Il triste contraltare è quello del Passo del Cornello che dopo l’euforia dei primi tempi è tristemente finito come tutti sappiamo.
Confermo totalmente quanto scritto da JoeTheDodger.
Venendo da Roma transito sempre per Colfiorito e negli anni ho visto con i miei occhi l’avanzamento dei lavori sia sulla tratta Sfercia-Muccia che adesso sulla tratta Muccia-Foligno. Ogni volta vedo sempre novità positive e francamente aspetto con forte interesse la fine dei lavori.
Piuttosto, sarebbe interessante conoscere da CM lo stato di avanzamento lavori degli altri tre lati del quadrilatero, ossia Muccia-Albacina (dalla SS77 si notano le gallerie in direzione di Camerino), Albacina-Fossato (come è la situazione del valico dopo Cancelli?) e Fossato-Foligno.
Concordo pienamente con JoeTheDodger e Molinari,
per chi come noi transita spesso in quella strada
è facile notare la velocità con la quale i lavori vanno avanti.
Purtroppo attualmente i problemi per noi sono gli
innumerevoli Camion delle ditte che operano , che debbono
fare la spola dai cantieri alle cave e ritorno
e che per ovvi motivi in quella strada è pressochè impossibile sorpassare.

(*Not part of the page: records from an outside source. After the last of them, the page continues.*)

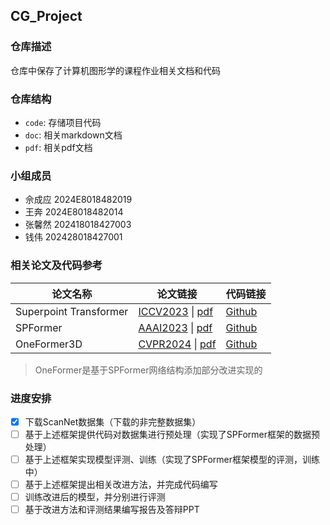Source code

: ## CG_Project

### 仓库描述

仓库中保存了计算机图形学的课程作业相关文档和代码

### 仓库结构

- `code`: 存储项目代码
- `doc`: 相关markdown文档
- `pdf`: 相关pdf文档

### 小组成员

- 佘成应 2024E8018482019
- 王奔 2024E8018482014
- 张馨然 202418018427003
- 钱伟 202428018427001

### 相关论文及代码参考

| 论文名称    | 论文链接                                                             | 代码链接                                         |
| ----------- | -------------------------------------------------------------------- | ------------------------------------------------ |
| Superpoint Transformer    | [ICCV2023](http://arxiv.org/abs/2306.08045) \| [pdf](pdf/Superpoint_Transformer.pdf)  | [Github](https://github.com/drprojects/superpoint_transformer) |
| SPFormer    | [AAAI2023](https://arxiv.org/abs/2211.15766) \| [pdf](pdf\SPFormer.pdf)  | [Github](https://github.com/sunjiahao1999/SPFormer) |
| OneFormer3D | [CVPR2024](https://arxiv.org/abs/2311.14405) \| [pdf](pdf\OneFormer.pdf) | [Github](https://github.com/filaPro/oneformer3d)    |

> OneFormer是基于SPFormer网络结构添加部分改进实现的

### 进度安排

- [X] 下载ScanNet数据集（下载的非完整数据集）
- [ ] 基于上述框架提供代码对数据集进行预处理（实现了SPFormer框架的数据预处理）
- [ ] 基于上述框架实现模型评测、训练（实现了SPFormer框架模型的评测，训练中）
- [ ] 基于上述框架提出相关改进方法，并完成代码编写
- [ ] 训练改进后的模型，并分别进行评测
- [ ] 基于改进方法和评测结果编写报告及答辩PPT
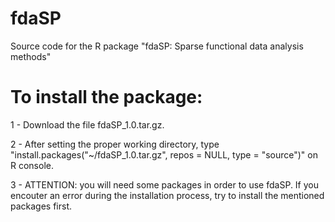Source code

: # fdaSP
Source code for the R package "fdaSP: Sparse functional data analysis methods"


# To install the package:

1 - Download the file fdaSP_1.0.tar.gz.

2 - After setting the proper working directory, type "install.packages("~/fdaSP_1.0.tar.gz", repos = NULL, type = "source")" on R console.

3 - ATTENTION: you will need some packages in order to use fdaSP. If you encouter an error during the installation process, try to install the mentioned packages first. 
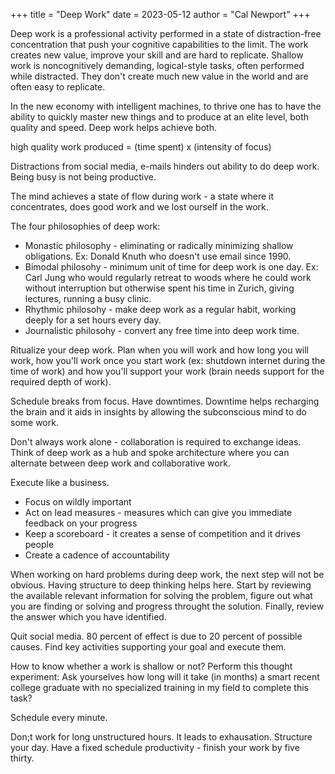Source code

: +++
title = "Deep Work"
date = 2023-05-12
author = "Cal Newport"
+++

Deep work is a professional activity performed in a state of distraction-free concentration that push your cognitive capabilities to the limit. The work creates new value, improve your skill and are hard to replicate.
Shallow work is noncognitively demanding, logical-style tasks, often performed while distracted. They don't create much new value in the world and are often easy to replicate.

In the new economy with intelligent machines, to thrive one has to have the ability to quickly master new things and to produce at an elite level, both quality and speed.
Deep work helps achieve both.

high quality work produced = (time spent) x (intensity of focus)

Distractions from social media, e-mails hinders out ability to do deep work.
Being busy is not being productive.

The mind achieves a state of flow during work - a state where it concentrates, does good work and we lost ourself in the work.

The four philosophies of deep work:
- Monastic philosophy - eliminating or radically minimizing shallow obligations. Ex: Donald Knuth who doesn't use email since 1990.
- Bimodal philosohy - minimum unit of time for deep work is one day. Ex: Carl Jung who would regularly retreat to woods where he could work without interruption but otherwise spent his time in Zurich, giving lectures, running a busy clinic.
- Rhythmic philosohy - make deep work as a regular habit, working deeply for a set hours every day.
- Journalistic philosohy - convert any free time into deep work time. 

Ritualize your deep work.
Plan when you will work and how long you will work, how you'll work once you start work (ex: shutdown internet during the time of work) and how you'll support your work (brain needs support for the required depth of work).

Schedule breaks from focus.
Have downtimes.
Downtime helps recharging the brain and it aids in insights by allowing the subconscious mind to do some work.

Don't always work alone - collaboration is required to exchange ideas. Think of deep work as a hub and spoke architecture where you can alternate between deep work and collaborative work.

Execute like a business.
- Focus on wildly important
- Act on lead measures - measures which can give you immediate feedback on your progress
- Keep a scoreboard - it creates a sense of competition and it drives people
- Create a cadence of accountability 

When working on hard problems during deep work, the next step will not be obvious.
Having structure to deep thinking helps here.
Start by reviewing the available relevant information for solving the problem, figure out what you are finding or solving and progress throught the solution. Finally, review the answer which you have identified.

Quit social media.
80 percent of effect is due to 20 percent of possible causes.
Find key activities supporting your goal and execute them.

How to know whether a work is shallow or not?
Perform this thought experiment: Ask yourselves how long will it take (in months) a smart recent college graduate with no specialized training in my field to complete this task?

Schedule every minute.

Don;t work for long unstructured hours.
It leads to exhausation.
Structure your day.
Have a fixed schedule productivity - finish your work by five thirty.
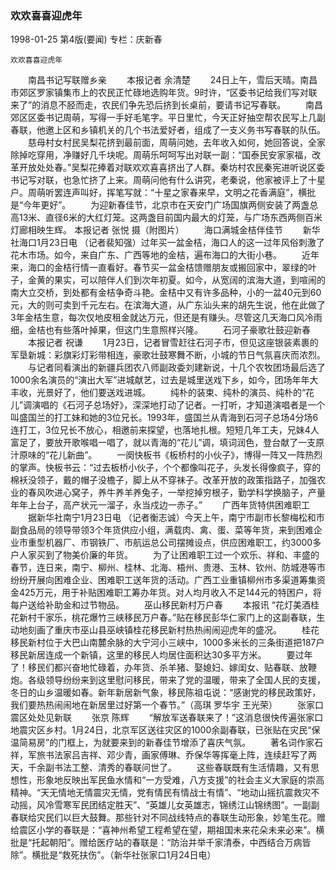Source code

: ### 欢欢喜喜迎虎年

1998-01-25
第4版(要闻)
专栏：庆新春

    欢欢喜喜迎虎年
　　南昌书记写联赠乡亲
　　本报记者  余清楚
　　24日上午，雪后天晴。南昌市郊区罗家镇集市上的农民正忙碌地选购年货。9时许，“区委书记给我们写对联来了”的消息不胫而走，农民们争先恐后挤到长桌前，要请书记写春联。
　　南昌郊区区委书记周萌，写得一手好毛笔字。平日里忙，今天正好抽空帮农民写上几副春联，他邀上区和乡镇机关的几个书法爱好者，组成了一支义务书写春联的队伍。
　　慈母村女村民吴梨花挤到最前面，周萌问她，去年收入如何，她回答说，全家除掉吃穿用，净赚好几千块呢。周萌乐呵呵写出对联一副：“国泰民安家家福，改革开放处处春。”吴梨花捧着对联欢欢喜喜挤出了人群。秦坊村农民秦宪进听说区委书记写对联，也急忙挤了上来。周萌问他有什么讲究，老秦说，他家被评上了十星户。周萌听罢连声叫好，挥笔写就：“十星之家春来早，文明之花香满庭”，横批是“今年更好”。
　　为迎新春佳节，北京市在天安门广场国旗两侧安装了两盏总高13米、直径6米的大红灯笼。这两盏目前国内最大的灯笼，与广场东西两侧百米灯廊相映生辉。  本报记者  张悦 摄（附图片）
　　海口满城金桔伴佳节
　　新华社海口1月23日电 （记者裴知强）过年买一盆金桔，海口人的这一过年风俗刺激了花木市场。如今，来自广东、广西等地的金桔，遍布海口的大街小巷。
　　近年来，海口的金桔行情一直看好。春节买一盆金桔馈赠朋友或搬回家中，翠绿的叶子，金黄的果实，可以陪伴人们到次年初夏。如今，从宽阔的滨海大道，到喧闹的南大立交桥，到处都有金桔争奇斗艳。金桔中又有许多品种，小的一盆40元到60元，大的则可卖到千元左右。在滨海大道，从广东汕头来的胡先生说，他在此做了3年金桔生意，每次仅地皮租金就达万元，但还是有赚头。尽管这几天海口风冷雨细，金桔也有些落叶掉果，但这门生意照样兴隆。
　　石河子豪歌壮鼓迎新春
　　本报记者  祝谦
　　1月23日，记者冒雪赶往石河子市，但见这座银装素裹的军垦新城：彩旗彩灯彩带相连，豪歌壮鼓寒舞不断，小城的节日气氛喜庆而浓烈。
　　与记者同看演出的新疆兵团农八师副政委刘建新说，十几个农牧团场最后选了1000余名演员的“演出大军”进城献艺，过去是城里送戏下乡，如今，团场年年大丰收，光景好了，他们要送戏进城。
　　纯朴的装束、纯朴的演员、纯朴的“花儿”调演唱的《石河子总场好》，深深地打动了记者。一打听，才知道演唱者是一个叫盛国兰的打工妹和她的3位兄长。1993年，盛国兰从青海到石河子总场4分场6连打工，3位兄长不放心，相邀前来探望，也落地扎根。短短几年工夫，兄妹4人富足了，要放开歌喉唱一唱了，就以青海的“花儿”调，填词润色，登台献了一支原汁原味的“花儿新曲”。
　　一阕快板书《板桥村的小伙子》，博得一阵又一阵热烈的掌声。快板书云：“过去板桥小伙子，个个都像叫花子，头发长得像疯子，穿的棉袄没领子，戴的帽子没檐子，脚上从不穿袜子。改革开放的政策指路子，加强农业的春风吹进心窝子，养牛养羊养兔子，一举挖掉穷根子，勤学科学换脑子，产量年年上台子，高产状元一溜子，永当戍边一赤子。”
　　广西年货特供困难职工
　　据新华社南宁1月23日电 （记者衡志诚）今天上午，南宁市副市长黎梅松和市副食品局的领导带领3个年货供应小组，满载肉、禽、蛋、菜等年货，来到困难企业市重型机器厂、市钢铁厂、市航运总公司摆摊设点，供应困难职工，约3000多户人家买到了物美价廉的年货。
　　为了让困难职工过一个欢乐、祥和、丰盛的春节，连日来，南宁、柳州、桂林、北海、梧州、贵港、玉林、钦州、防城港等市纷纷开展向困难企业、困难职工送年货的活动。广西工业重镇柳州市多渠道筹集资金425万元，用于补贴困难职工筹办年货。对人均月收入不足144元的特困户，将每户送给补助金和过节物品。
　　巫山移民新村万户春
　　本报讯 “花灯美酒桂花新村千家乐，桃花爆竹三峡移民万户春。”贴在移民彭华仁家门上的这副春联，生动地刻画了重庆市巫山县巫峡镇桂花移民新村热热闹闹迎虎年的盛况。
　　桂花移民新村位于大巴山南麓余脉的大宁河小三峡中，1000多米长的三条街道把187户移民新居连成一个新镇，这里的移民人均居住面积达30多平方米。
　　要过年了！移民们都兴奋地忙碌着，办年货、杀羊猪、娶媳妇、嫁闺女、贴春联、放鞭炮。各级领导纷纷来到这里慰问移民，带来了党的温暖，带来了全国人民的支援，冬日的山乡温暖如春。新年新居新气象，移民陈祖屯说：“感谢党的移民政策好，我们要热热闹闹地在新居里过好第一个春节。”（高琪  罗华宇  王光荣）
　　张家口震区处处见新联
　　张京  陈辉
　　“解放军送春联来了！”这消息很快传遍张家口地震灾区乡村。1月24日，北京军区送往灾区的1000余副春联，已张贴在灾民“保温简易房”的门框上，为就要来到的新春佳节增添了喜庆气氛。
　　著名词作家石祥，军旅书法家吕吉祥、邓少青，画家傅琳、乔保华等挥毫上阵，连续赶写了两天，千余副书法工整、清秀的春联问世了。
　　这些春联既有生活情趣，又有思想性，形象地反映出军民鱼水情和“一方受难，八方支援”的社会主义大家庭的崇高精神。“天无情地无情震灾无情，党有情民有情战士有情”、“地动山摇抗震救灾不动摇，风冷雪寒军民团结定胜天”、“英雄儿女英雄志，锦绣江山锦绣图”。一副副春联给灾民们以巨大鼓舞。那些针对不同战线特点的春联生动形象，妙笔生花。赠给震区小学的春联是：“喜神州希望工程希望在望，期祖国未来花朵未来必来”。横批是“托起朝阳”。赠给医疗站的春联是：“防治并举千家清泰，中西结合万病皆除”。横批是“救死扶伤”。（新华社张家口1月24日电）
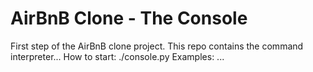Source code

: # AirBnB Clone - The Console
First step of the AirBnB clone project. This repo contains the command interpreter...
How to start: ./console.py
Examples: ...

Dobbiamo essere pazienti e sapere sempre che se per ottenere
qualche risultato di miglioramento bisogna fare qualche sacrificio
momentaneo, conviene farlo… 🙂 🙂 🙂
Sicuramente quando i lavori saranno ultimati non ci saranno problemi di rallentamenti del traffico, d’altra parte già oggi con il vecchio percorso, se si togliessere i mezzi dei cantieri si viaggerebbe senza problemi visto che il traffico, sopratutto quello pesante, è molto limitato. I luoghi che sono stati distruti dai lavori invece, risaltano già adesso rendendo inguardabili dei luoghi che erano caratteristici delle zone interne delle marche che tanto decantiamo negli spot di promozione della Regione fatti da Dustin Hofman. Credo che continuando di questo passo quella che viene definita la prima risorsa italiana, cioè la bellezza dei luoghi, che insieme all’arte dovrebbe attirare turisti da tutto il mondo, ce la potremo scordare. Ma che importa, tanto noi potenziamo l’edilizia e tuto ciò che è legato al cemento. In ogni caso, visto che a lavori ultimati potremo arrivare a Roma risparmiando 15 o anche 20 minuti di tempo, certamente valeva la pena di commettere questo scempio della natura e della bellezza e di spendere miliardi che sarebbero stai meglio utilizzati in servizi più utili a cittadini.
C’è sempre qualcuno che, anche quando le cose sono fatte bene, deve trovare la maniera di criticare. I lavori stanno andando avanti secondo la programmazione e forse a chi remava contro da fastidio ?
Magari tutte le opere pubbliche potessero andare avanti come quelle della Quadrilatero. Evidentemente chi era scettico all’inizio persevera e a causa di questo scetticismo abbiamo perso il finanziamento per la famosa intervalliva Palazzetto- Superstrada.
Ogni tanto qualche buona notizia, anzi ottima.
Concordo e confermo con JoeTheDodger e Molinari, e aggiorno lo stato dei lavori anche sul tratto SS 76 “Val d’Esino” tratti Fossato di Vico – Cancelli e Albacina – Serra S.Quirico (completamento 4 corsie)
dove i lavori procedono speditamente (con lunghe gallerie) e qualcosa si muove forse anche per la muccia-fabriano.